Britischer Premier Boris Johnson weiß nicht, was eine Wurst im Blätterteig kostet

Boris Johnson hatte den Mund voll genommen: Wenn es um Würstchen im Blätterteig gehe, sei er ein wahrer Kenner. Von wegen.

Boris Johnson im britischen Devon: "1,90 Pfund? Ich habe keine Ahnung"
Dan Kitwood/Pool via REUTERS

Boris Johnson im britischen Devon: "1,90 Pfund? Ich habe keine Ahnung"

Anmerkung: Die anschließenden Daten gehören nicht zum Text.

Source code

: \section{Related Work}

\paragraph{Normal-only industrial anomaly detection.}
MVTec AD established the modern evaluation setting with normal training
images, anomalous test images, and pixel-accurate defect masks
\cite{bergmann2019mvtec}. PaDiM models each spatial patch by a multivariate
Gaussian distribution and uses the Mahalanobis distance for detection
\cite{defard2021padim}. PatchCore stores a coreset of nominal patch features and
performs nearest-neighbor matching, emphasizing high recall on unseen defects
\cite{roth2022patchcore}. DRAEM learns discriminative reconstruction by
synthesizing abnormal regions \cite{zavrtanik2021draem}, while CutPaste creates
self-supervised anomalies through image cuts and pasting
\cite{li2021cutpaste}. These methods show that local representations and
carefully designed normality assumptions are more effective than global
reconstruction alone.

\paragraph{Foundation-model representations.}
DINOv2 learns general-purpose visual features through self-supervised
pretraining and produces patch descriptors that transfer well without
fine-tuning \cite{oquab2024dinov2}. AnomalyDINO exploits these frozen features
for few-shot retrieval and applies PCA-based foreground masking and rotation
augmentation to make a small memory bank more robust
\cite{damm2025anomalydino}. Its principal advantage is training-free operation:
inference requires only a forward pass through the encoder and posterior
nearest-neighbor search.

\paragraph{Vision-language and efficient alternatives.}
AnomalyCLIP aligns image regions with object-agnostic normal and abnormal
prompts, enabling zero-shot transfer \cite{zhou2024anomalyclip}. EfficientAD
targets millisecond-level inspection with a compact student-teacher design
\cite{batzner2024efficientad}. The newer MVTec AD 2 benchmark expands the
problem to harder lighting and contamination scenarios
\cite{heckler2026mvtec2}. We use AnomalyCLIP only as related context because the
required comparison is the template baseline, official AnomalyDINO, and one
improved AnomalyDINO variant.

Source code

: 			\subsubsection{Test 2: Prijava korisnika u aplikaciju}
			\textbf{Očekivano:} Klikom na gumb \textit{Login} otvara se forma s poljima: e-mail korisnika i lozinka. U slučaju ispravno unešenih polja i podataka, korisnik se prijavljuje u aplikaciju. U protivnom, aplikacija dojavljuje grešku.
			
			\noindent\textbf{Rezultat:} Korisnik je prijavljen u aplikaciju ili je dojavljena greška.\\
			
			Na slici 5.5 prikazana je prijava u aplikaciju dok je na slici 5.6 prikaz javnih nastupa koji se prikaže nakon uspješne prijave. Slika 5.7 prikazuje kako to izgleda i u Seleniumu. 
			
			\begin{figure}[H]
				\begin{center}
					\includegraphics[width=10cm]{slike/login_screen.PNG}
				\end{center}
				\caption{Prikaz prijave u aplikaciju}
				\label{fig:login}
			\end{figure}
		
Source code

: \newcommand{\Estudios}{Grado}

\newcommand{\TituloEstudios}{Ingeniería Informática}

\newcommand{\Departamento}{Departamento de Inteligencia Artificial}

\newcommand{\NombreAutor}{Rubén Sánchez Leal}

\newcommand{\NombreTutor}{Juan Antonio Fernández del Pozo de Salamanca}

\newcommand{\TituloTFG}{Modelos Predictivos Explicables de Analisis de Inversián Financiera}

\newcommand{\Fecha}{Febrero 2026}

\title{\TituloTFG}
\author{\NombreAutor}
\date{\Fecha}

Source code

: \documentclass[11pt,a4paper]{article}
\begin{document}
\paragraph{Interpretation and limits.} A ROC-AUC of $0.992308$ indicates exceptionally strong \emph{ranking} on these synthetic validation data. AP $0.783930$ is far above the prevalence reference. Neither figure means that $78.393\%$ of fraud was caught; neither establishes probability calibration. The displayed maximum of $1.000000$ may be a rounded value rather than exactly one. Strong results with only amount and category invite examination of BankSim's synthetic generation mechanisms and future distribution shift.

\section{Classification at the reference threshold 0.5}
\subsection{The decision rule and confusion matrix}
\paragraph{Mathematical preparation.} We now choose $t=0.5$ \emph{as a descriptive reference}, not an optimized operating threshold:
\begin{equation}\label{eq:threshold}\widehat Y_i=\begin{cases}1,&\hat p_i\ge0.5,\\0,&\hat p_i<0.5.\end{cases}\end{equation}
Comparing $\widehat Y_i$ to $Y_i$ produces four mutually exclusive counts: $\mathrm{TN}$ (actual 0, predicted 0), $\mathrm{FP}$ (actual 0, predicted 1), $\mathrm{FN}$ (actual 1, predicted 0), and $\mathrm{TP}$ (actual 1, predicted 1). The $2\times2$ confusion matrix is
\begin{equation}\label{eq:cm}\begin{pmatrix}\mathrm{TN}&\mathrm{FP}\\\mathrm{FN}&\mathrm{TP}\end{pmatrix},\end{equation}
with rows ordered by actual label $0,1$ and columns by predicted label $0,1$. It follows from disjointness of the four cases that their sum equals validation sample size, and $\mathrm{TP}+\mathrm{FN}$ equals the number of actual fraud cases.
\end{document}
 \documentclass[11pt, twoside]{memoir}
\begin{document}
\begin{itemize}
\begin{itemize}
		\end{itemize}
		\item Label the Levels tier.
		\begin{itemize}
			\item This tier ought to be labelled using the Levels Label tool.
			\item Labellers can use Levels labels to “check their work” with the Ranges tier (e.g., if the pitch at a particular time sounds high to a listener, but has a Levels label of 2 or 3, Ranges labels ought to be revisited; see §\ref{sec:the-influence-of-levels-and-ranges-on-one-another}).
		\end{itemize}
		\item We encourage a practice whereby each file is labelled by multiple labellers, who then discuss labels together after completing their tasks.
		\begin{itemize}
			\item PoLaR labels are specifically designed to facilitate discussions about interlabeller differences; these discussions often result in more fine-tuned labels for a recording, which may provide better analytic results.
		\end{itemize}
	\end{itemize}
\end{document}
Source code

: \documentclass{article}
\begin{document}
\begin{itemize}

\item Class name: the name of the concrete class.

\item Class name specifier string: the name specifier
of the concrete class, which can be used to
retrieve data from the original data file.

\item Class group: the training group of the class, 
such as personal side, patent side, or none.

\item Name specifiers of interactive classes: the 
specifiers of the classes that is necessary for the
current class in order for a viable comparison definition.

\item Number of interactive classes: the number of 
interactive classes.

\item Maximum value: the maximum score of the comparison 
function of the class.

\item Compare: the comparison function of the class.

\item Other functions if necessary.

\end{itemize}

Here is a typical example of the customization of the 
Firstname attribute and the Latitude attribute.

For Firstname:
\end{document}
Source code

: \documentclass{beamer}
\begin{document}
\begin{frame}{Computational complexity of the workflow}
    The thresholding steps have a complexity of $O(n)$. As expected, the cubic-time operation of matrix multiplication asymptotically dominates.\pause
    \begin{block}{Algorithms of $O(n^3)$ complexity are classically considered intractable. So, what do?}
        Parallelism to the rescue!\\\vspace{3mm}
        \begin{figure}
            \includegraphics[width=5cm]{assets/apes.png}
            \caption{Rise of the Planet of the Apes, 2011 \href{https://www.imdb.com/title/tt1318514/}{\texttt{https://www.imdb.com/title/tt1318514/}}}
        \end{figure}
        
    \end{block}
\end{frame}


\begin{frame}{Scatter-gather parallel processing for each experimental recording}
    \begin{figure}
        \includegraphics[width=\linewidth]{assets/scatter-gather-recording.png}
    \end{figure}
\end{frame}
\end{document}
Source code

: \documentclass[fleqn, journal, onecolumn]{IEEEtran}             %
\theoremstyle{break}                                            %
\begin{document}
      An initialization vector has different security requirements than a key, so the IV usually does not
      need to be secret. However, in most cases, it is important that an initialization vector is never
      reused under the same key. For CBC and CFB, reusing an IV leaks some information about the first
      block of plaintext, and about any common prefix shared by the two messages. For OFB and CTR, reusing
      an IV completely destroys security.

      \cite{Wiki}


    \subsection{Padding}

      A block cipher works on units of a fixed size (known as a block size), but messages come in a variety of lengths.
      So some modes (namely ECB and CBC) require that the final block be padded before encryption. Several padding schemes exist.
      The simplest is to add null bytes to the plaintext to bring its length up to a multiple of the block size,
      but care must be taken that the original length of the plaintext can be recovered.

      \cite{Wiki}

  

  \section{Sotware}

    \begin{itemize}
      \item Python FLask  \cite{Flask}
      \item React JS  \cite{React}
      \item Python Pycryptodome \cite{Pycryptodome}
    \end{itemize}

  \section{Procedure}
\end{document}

Bei einer Wahlkampfveranstaltung vor wenigen Tagen prahlte Großbritanniens Regierungschef Boris Johnson noch scherzhaft: Er esse die im Land beliebten "sausage rolls" der Bäckereikette Greggs so oft, dass er praktisch "aus Greggs" bestehe. In einem Interview mit dem Radiosender LBC musste er nun zugeben, dass er nicht weiß, wie viel eine solche Wurst im Blätterteig kostet.

"Als sie das letzte mal eine 'sausage roll' bei Greggs kauften, Herr Premierminister, wie viel hat sie gekostet?", fragte der Moderator. Johnson lachte zuerst und stammelte dann: "Ich weiß es nicht, ich gebe auf." Das müsse er doch wissen, er bestehe doch aus Greggs, hakte der Moderator scherzend nach. "1,90 Pfund? Ich habe keine Ahnung", antwortete der Regierungschef.

Laut der Boulevardzeitung "Daily Mirror" lag Johnsons Schätzung deutlich über dem tatsächlichen Preis. Dieser betrage selbst im teuren Zentrum Londons nur 1,30 Pfund.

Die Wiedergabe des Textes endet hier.